1. The funnel/shotgun bros. Bros will be bros, and bros love to chug. What’s more college than bumping some Kanye West and shotgunning brews with the homies? Not much, except maybe funneling beer while listening to Diplo. Both options are as chill as beers being chugged by the equally chill bros. These guys can also be found ripping an excessive amount of Fireball shots.
2. Girls that only take shots. These girls don’t chug beer because it has too many calories and it takes too long to get drunk. Their pregame consists of taking a shot, then taking a couple of photos, then taking more shots, and continuing that back and forth until they’re drunk enough to party. Their pregame playlist is made up of Tiesto and, of course, “Trumpets” by Jason Derulo.
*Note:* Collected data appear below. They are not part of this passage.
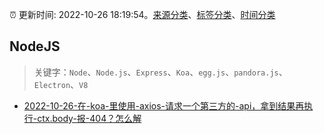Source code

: :alarm_clock: 更新时间: 2022-10-26 18:19:54。[来源分类](../README.md)、[标签分类](../TAGS.md)、[时间分类](../TIMELINE.md)

## NodeJS


> 关键字：`Node`、`Node.js`、`Express`、`Koa`、`egg.js`、`pandora.js`、`Electron`、`V8`



- [2022-10-26-在-koa-里使用-axios-请求一个第三方的-api，拿到结果再执行-ctx.body-报-404？怎么解](https://www.v2ex.com/t/890173) 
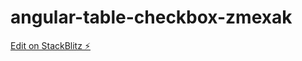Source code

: # angular-table-checkbox-zmexak

[Edit on StackBlitz ⚡️](https://stackblitz.com/edit/angular-ivy-h4ahtd)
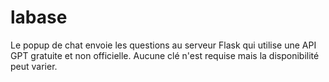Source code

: # labase



Le popup de chat envoie les questions au serveur Flask qui utilise une API GPT gratuite et non officielle. Aucune clé n'est requise mais la disponibilité peut varier.
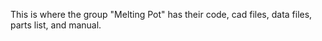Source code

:This is where the group "Melting Pot" has their code, cad files, data files, parts list, and manual.
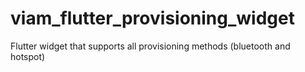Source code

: # viam_flutter_provisioning_widget
Flutter widget that supports all provisioning methods (bluetooth and hotspot)

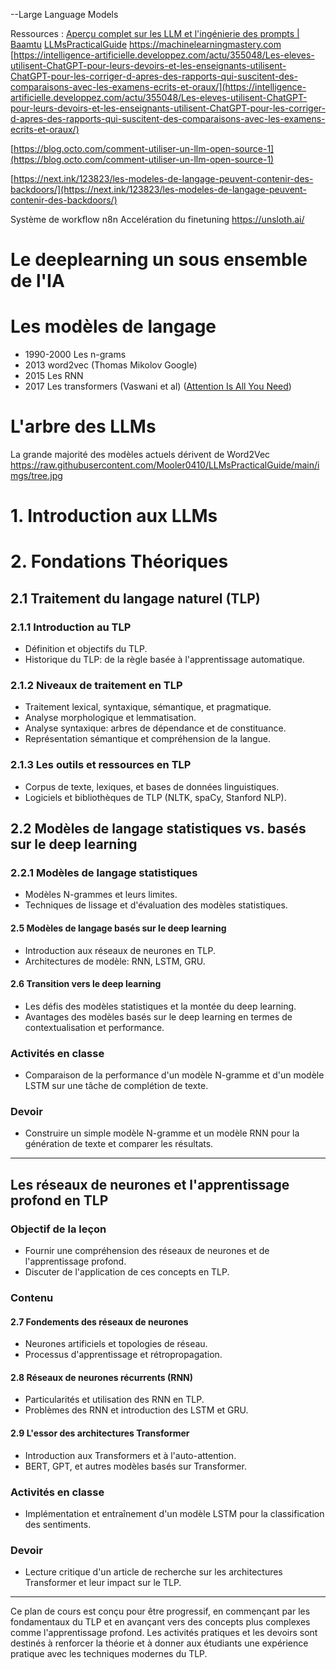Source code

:--Large Language Models

Ressources : 
[Aperçu complet sur les LLM et l'ingénierie des prompts | Baamtu](https://youtu.be/MWotDXpD6SI?si=txySpWEWK4vQ2A6V)
[LLMsPracticalGuide](https://github.com/Mooler0410/LLMsPracticalGuide)
https://machinelearningmastery.com
[https://intelligence-artificielle.developpez.com/actu/355048/Les-eleves-utilisent-ChatGPT-pour-leurs-devoirs-et-les-enseignants-utilisent-ChatGPT-pour-les-corriger-d-apres-des-rapports-qui-suscitent-des-comparaisons-avec-les-examens-ecrits-et-oraux/](https://intelligence-artificielle.developpez.com/actu/355048/Les-eleves-utilisent-ChatGPT-pour-leurs-devoirs-et-les-enseignants-utilisent-ChatGPT-pour-les-corriger-d-apres-des-rapports-qui-suscitent-des-comparaisons-avec-les-examens-ecrits-et-oraux/)  
  
[https://blog.octo.com/comment-utiliser-un-llm-open-source-1](https://blog.octo.com/comment-utiliser-un-llm-open-source-1)  
  
[https://next.ink/123823/les-modeles-de-langage-peuvent-contenir-des-backdoors/](https://next.ink/123823/les-modeles-de-langage-peuvent-contenir-des-backdoors/)

Système de workflow n8n
Accelération du finetuning https://unsloth.ai/
# Le deeplearning un sous ensemble de l'IA
# Les modèles de langage
- 1990-2000 Les n-grams
- 2013 word2vec (Thomas Mikolov Google)
- 2015 Les RNN
- 2017 Les transformers (Vaswani et al) ([Attention Is All You Need](https://arxiv.org/abs/1706.03762))
# L'arbre des LLMs
La grande majorité des modèles actuels dérivent de Word2Vec
https://raw.githubusercontent.com/Mooler0410/LLMsPracticalGuide/main/imgs/tree.jpg

# 1. Introduction aux LLMs

# 2. Fondations Théoriques

## 2.1 Traitement du langage naturel (TLP) 
### 2.1.1 Introduction au TLP
- Définition et objectifs du TLP.
- Historique du TLP: de la règle basée à l'apprentissage automatique.

### 2.1.2 Niveaux de traitement en TLP
- Traitement lexical, syntaxique, sémantique, et pragmatique.
- Analyse morphologique et lemmatisation.
- Analyse syntaxique: arbres de dépendance et de constituance.
- Représentation sémantique et compréhension de la langue.

### 2.1.3 Les outils et ressources en TLP
- Corpus de texte, lexiques, et bases de données linguistiques.
- Logiciels et bibliothèques de TLP (NLTK, spaCy, Stanford NLP).

## 2.2 Modèles de langage statistiques vs. basés sur le deep learning

### 2.2.1 Modèles de langage statistiques
- Modèles N-grammes et leurs limites.
- Techniques de lissage et d'évaluation des modèles statistiques.

#### 2.5 Modèles de langage basés sur le deep learning
- Introduction aux réseaux de neurones en TLP.
- Architectures de modèle: RNN, LSTM, GRU.

#### 2.6 Transition vers le deep learning
- Les défis des modèles statistiques et la montée du deep learning.
- Avantages des modèles basés sur le deep learning en termes de contextualisation et performance.

### Activités en classe
- Comparaison de la performance d'un modèle N-gramme et d'un modèle LSTM sur une tâche de complétion de texte.

### Devoir
- Construire un simple modèle N-gramme et un modèle RNN pour la génération de texte et comparer les résultats.

---

## Les réseaux de neurones et l'apprentissage profond en TLP

### Objectif de la leçon
- Fournir une compréhension des réseaux de neurones et de l'apprentissage profond.
- Discuter de l'application de ces concepts en TLP.

### Contenu
#### 2.7 Fondements des réseaux de neurones
- Neurones artificiels et topologies de réseau.
- Processus d'apprentissage et rétropropagation.

#### 2.8 Réseaux de neurones récurrents (RNN)
- Particularités et utilisation des RNN en TLP.
- Problèmes des RNN et introduction des LSTM et GRU.

#### 2.9 L'essor des architectures Transformer
- Introduction aux Transformers et à l'auto-attention.
- BERT, GPT, et autres modèles basés sur Transformer.

### Activités en classe
- Implémentation et entraînement d'un modèle LSTM pour la classification des sentiments.

### Devoir
- Lecture critique d'un article de recherche sur les architectures Transformer et leur impact sur le TLP.

---

Ce plan de cours est conçu pour être progressif, en commençant par les fondamentaux du TLP et en avançant vers des concepts plus complexes comme l'apprentissage profond. Les activités pratiques et les devoirs sont destinés à renforcer la théorie et à donner aux étudiants une expérience pratique avec les techniques modernes du TLP.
3. Beer pong champs. This duo is way too competitive and probably extremely socially awkward. The majority of their interactions with others consist of the phrases, “balls back,” “heating up,” and “can we get a re-rack?” Very chill.
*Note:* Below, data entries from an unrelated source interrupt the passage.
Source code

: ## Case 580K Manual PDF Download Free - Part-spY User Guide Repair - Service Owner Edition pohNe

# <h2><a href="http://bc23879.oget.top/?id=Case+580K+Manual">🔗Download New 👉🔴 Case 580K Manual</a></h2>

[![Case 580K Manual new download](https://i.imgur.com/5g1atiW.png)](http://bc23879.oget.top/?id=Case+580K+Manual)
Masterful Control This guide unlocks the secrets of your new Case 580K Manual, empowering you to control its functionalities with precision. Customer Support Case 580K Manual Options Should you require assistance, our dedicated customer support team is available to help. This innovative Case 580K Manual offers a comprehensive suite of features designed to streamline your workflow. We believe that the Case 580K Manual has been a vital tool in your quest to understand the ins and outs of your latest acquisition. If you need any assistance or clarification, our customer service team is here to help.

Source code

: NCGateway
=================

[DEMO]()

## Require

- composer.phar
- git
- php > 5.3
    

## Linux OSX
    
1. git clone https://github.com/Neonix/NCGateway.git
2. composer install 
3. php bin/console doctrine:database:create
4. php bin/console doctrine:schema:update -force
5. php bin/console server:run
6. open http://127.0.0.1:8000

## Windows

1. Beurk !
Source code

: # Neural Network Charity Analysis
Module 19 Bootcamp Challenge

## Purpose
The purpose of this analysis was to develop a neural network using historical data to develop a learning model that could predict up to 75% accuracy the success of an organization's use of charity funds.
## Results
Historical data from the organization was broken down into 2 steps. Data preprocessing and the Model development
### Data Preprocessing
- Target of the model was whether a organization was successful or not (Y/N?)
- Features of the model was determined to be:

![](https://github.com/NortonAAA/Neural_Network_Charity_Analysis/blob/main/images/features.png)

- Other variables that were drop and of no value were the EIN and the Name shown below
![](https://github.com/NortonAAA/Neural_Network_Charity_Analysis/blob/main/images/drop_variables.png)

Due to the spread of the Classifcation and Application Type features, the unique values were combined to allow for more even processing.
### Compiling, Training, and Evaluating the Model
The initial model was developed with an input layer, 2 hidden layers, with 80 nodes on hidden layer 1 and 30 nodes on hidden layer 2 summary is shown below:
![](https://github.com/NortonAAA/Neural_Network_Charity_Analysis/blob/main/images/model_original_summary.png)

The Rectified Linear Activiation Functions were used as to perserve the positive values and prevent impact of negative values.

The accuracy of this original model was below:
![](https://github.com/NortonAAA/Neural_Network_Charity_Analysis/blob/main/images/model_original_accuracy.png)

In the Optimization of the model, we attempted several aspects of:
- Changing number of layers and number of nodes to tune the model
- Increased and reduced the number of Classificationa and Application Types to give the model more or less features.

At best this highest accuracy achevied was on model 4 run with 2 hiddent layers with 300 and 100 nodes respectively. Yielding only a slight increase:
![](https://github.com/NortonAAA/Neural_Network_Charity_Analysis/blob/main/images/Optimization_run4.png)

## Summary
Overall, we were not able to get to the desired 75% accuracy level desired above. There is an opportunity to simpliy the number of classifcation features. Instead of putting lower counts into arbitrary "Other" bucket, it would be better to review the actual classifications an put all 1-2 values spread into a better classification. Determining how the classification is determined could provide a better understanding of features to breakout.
4. Beer snob. This person will always show up with a six-pack of some random craft beer. They might even brew their own. Watch out, because this person will judge you for drinking Keystone Light. You can probably find them tasting a variety of beers every Tuesday night at Faegan’s.
5. One beer wonder. This person is never seen drinking, but is somehow always drunk. Some might think this person pregamed way too hard, but they really just have a low tolerance for alcohol. This person claims they drank a lot in high school, but we all know their sober truth.
6. The sober monitor. Sometimes this person is sober by choice, other times they have to be for some other reason. Either way, this person is usually pretty grumpy about being sober and surrounded by drunken people. They’ll probably cut out fairly early in the night in order to avoid the late night shenanigans.
7. Blackout Betsy/Billy. Everyone has had a bad night when they got too crazy after a few too many drinks. But blackout Betsy and Billy are the people who blackout on a consistent basis. The fact that this person is still alive is truly amazing. Blackout Billy and Betsy have mastered the art of the drunken stumble, slurred speech, and falling asleep in places where they shouldn’t. You’ll probably hear endless “I was so fucked up last night” stories from this person over breakfast the next morning.